Xu was expelled from the CCP and sentenced to five years in prison. According to Gao Yu, Xu was transferred from a military detention centre to Qincheng Prison by Yang Baibing of the People's Liberation Army General Political Department to serve his sentence. He served four years in Qincheng Prison and the fifth year in a police hospital. After he served his sentence, he was exiled to Shijiazhuang, Hebei, by Jiang Zemin, the new paramount leader of China. Xu also had his entitlements reduced, as if he had been demoted to the position of a deputy commander of the provincial military division of Hebei Province.

==Life in exile==
For 20 years, Xu's whereabouts were unknown, until a 2009 article by Asia Weekly reported that he was forbidden from living in Beijing and had been forced to live in Shijiazhuang, Hebei. Asia Weekly also reported that a reference to Xu had been included in an anthology of poetry published by his friend Li Rui in 2007, which went unnoticed by the General Administration of Press and Publication.

In 2011 the Hong Kong newspaper Apple Daily saw him as a guest at the Beijing home of Li in 2011 and briefly interviewed him.

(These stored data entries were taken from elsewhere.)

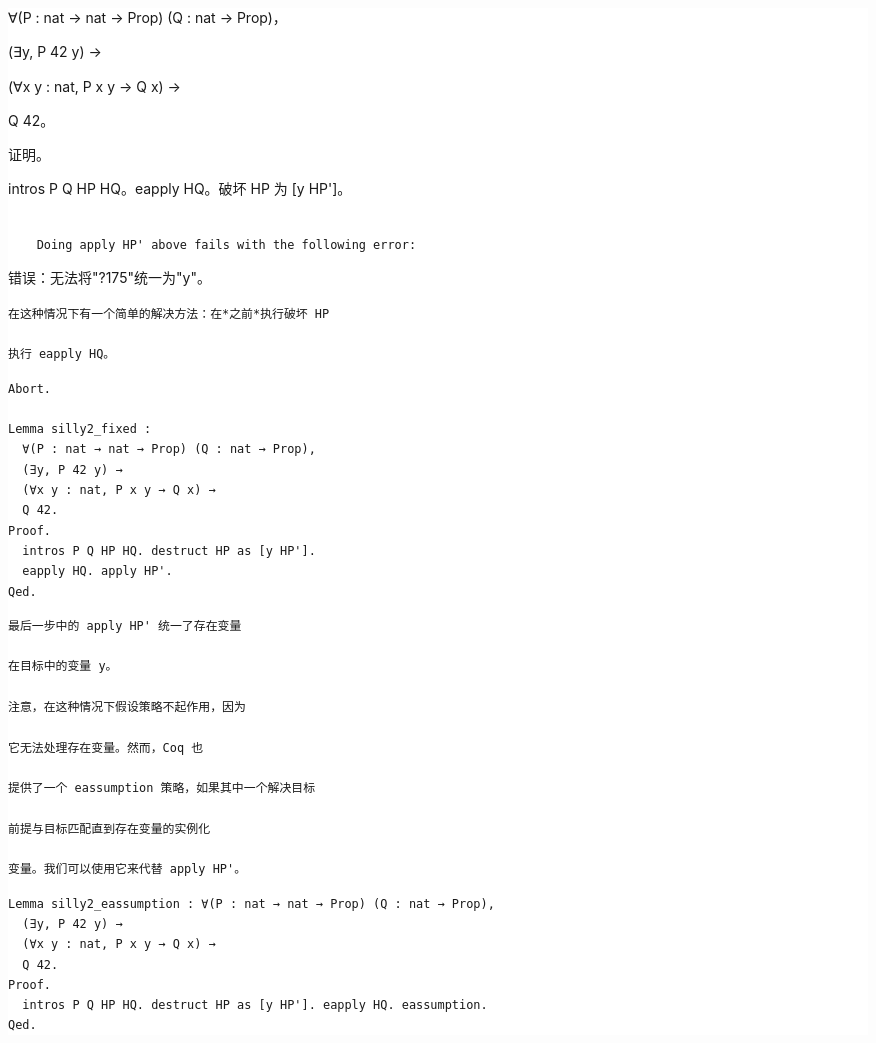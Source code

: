 ∀(P : nat → nat → Prop) (Q : nat → Prop)，

(∃y, P 42 y) →

(∀x y : nat, P x y → Q x) →

Q 42。

证明。

intros P Q HP HQ。eapply HQ。破坏 HP 为 [y HP']。

```

    Doing apply HP' above fails with the following error:

```

错误：无法将"?175"统一为"y"。

    在这种情况下有一个简单的解决方法：在*之前*执行破坏 HP

    执行 eapply HQ。

```
Abort.

Lemma silly2_fixed :
  ∀(P : nat → nat → Prop) (Q : nat → Prop),
  (∃y, P 42 y) →
  (∀x y : nat, P x y → Q x) →
  Q 42.
Proof.
  intros P Q HP HQ. destruct HP as [y HP'].
  eapply HQ. apply HP'.
Qed.

```

    最后一步中的 apply HP' 统一了存在变量

    在目标中的变量 y。

    注意，在这种情况下假设策略不起作用，因为

    它无法处理存在变量。然而，Coq 也

    提供了一个 eassumption 策略，如果其中一个解决目标

    前提与目标匹配直到存在变量的实例化

    变量。我们可以使用它来代替 apply HP'。

```
Lemma silly2_eassumption : ∀(P : nat → nat → Prop) (Q : nat → Prop),
  (∃y, P 42 y) →
  (∀x y : nat, P x y → Q x) →
  Q 42.
Proof.
  intros P Q HP HQ. destruct HP as [y HP']. eapply HQ. eassumption.
Qed.

```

Xu talked about his life after Tiananmen, confirming his expulsion from the party, and his treatment as if he was the deputy commander of a military region. Xu also said he had access to news and was able to travel between Beijing and his home in Shijiazhuang. He expressed no regrets about his actions during the Tiananmen protests. The interview provoked government ire and Xu was confined to Shijiazhuang for the rest of his life, where he was kept under constant guard and given a lower quality home to live in.

During Chinese New Year 2016, Xu had a prolonged bout of pneumonia and was hospitalized in the People's Liberation Army Bethune International Peace Hospital in Shijiazhuang. Afterwards, Xu lost vision in his right eye, was left with poor vision in his left eye, became senile, and underwent surgery. He also suffered from cerebral thrombosis, struggled to take care of himself, lost the ability to speak fluently, and lost much of the weight he used to be known for. Around 2019, Xu returned to his home in Shijiazhuang and his condition improved. However, his health began rapidly deteriorating in early 2020.

Xu was married and had a son and a daughter.

Hong Kong media reported in January 2021 that Xu had died on 8 January 2021 after choking on food.